Two visualizations came up while going deep into the network dataset. A boxplot and a heatmap. First glance they looked like abstract art. But after slowing down and reading them like a story they actually started saying something real about network behavior.

The Boxplot — Where Normal Lives

Imagine looking at thousands of network connections happening across a system. Most of them are quick and routine.

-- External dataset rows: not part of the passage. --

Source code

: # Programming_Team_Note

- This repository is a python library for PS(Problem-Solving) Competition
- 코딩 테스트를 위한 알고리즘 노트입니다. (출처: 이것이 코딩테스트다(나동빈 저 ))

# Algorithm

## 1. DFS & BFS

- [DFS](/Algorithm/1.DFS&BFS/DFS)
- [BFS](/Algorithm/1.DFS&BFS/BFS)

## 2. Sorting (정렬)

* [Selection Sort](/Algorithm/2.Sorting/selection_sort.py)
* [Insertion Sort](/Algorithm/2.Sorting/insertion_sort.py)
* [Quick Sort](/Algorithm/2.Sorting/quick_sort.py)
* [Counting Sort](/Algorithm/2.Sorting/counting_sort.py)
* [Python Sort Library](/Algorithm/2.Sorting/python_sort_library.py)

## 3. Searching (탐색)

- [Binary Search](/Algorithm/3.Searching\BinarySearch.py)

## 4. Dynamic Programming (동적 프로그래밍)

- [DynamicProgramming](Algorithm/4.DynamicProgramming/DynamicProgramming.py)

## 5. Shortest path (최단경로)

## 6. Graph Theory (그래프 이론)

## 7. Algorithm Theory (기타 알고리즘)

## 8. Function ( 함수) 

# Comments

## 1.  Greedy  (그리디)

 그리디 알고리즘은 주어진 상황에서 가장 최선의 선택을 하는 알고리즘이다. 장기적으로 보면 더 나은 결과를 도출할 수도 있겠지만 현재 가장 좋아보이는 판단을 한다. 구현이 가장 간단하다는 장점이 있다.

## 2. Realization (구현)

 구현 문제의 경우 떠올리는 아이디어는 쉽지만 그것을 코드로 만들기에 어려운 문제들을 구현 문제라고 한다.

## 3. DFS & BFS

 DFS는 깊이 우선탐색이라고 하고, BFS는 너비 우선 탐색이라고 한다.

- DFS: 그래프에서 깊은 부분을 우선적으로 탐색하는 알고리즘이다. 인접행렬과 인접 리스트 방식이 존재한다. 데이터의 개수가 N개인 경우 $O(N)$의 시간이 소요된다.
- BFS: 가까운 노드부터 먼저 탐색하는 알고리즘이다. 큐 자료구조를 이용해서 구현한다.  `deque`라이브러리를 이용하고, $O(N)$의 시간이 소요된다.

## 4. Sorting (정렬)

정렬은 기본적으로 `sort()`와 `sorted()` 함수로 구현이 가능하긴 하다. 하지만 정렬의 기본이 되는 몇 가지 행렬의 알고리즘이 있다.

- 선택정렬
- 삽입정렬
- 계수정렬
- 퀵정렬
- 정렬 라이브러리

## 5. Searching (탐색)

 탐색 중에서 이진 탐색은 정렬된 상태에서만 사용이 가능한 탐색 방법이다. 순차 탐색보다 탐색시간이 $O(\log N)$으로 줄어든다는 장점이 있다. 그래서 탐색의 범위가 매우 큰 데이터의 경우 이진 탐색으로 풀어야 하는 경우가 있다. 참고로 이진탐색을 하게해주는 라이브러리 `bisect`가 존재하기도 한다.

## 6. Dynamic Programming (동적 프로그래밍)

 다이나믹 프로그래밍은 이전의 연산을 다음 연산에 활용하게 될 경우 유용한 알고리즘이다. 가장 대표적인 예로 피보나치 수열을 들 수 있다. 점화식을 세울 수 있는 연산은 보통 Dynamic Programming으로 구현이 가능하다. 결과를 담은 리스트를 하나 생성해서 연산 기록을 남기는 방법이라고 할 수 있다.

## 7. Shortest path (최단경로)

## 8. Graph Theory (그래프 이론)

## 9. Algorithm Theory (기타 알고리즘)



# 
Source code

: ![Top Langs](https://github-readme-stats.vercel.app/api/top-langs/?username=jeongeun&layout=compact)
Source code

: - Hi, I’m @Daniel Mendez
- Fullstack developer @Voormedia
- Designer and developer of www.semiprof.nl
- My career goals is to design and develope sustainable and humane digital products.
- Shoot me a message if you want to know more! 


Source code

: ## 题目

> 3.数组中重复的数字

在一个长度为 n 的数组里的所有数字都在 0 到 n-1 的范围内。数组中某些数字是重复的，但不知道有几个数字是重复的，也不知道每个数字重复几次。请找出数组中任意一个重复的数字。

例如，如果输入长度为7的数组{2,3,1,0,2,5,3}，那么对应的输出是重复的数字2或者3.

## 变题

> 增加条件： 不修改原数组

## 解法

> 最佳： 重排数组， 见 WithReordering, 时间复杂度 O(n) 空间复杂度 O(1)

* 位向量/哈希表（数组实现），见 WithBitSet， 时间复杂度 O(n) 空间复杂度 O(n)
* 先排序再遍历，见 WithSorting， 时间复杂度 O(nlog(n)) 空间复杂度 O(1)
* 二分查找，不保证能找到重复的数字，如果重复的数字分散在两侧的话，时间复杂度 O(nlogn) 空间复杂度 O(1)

They start, exchange a little data, and end.

A boxplot answers one simple question. What does normal look like?

Most connections cluster very close to zero seconds in duration. That dense region on the left side of the plot is just typical network behavior. Short, fast interactions.

Then you notice something else. A long line stretching to the right. And scattered dots sitting far away from the cluster.

Those dots are outliers.

Outliers are not automatically attacks but they are unusual. They represent connections lasting far longer than everything else. And that raises an obvious question. If most connections last a few seconds why do some last tens of thousands of seconds?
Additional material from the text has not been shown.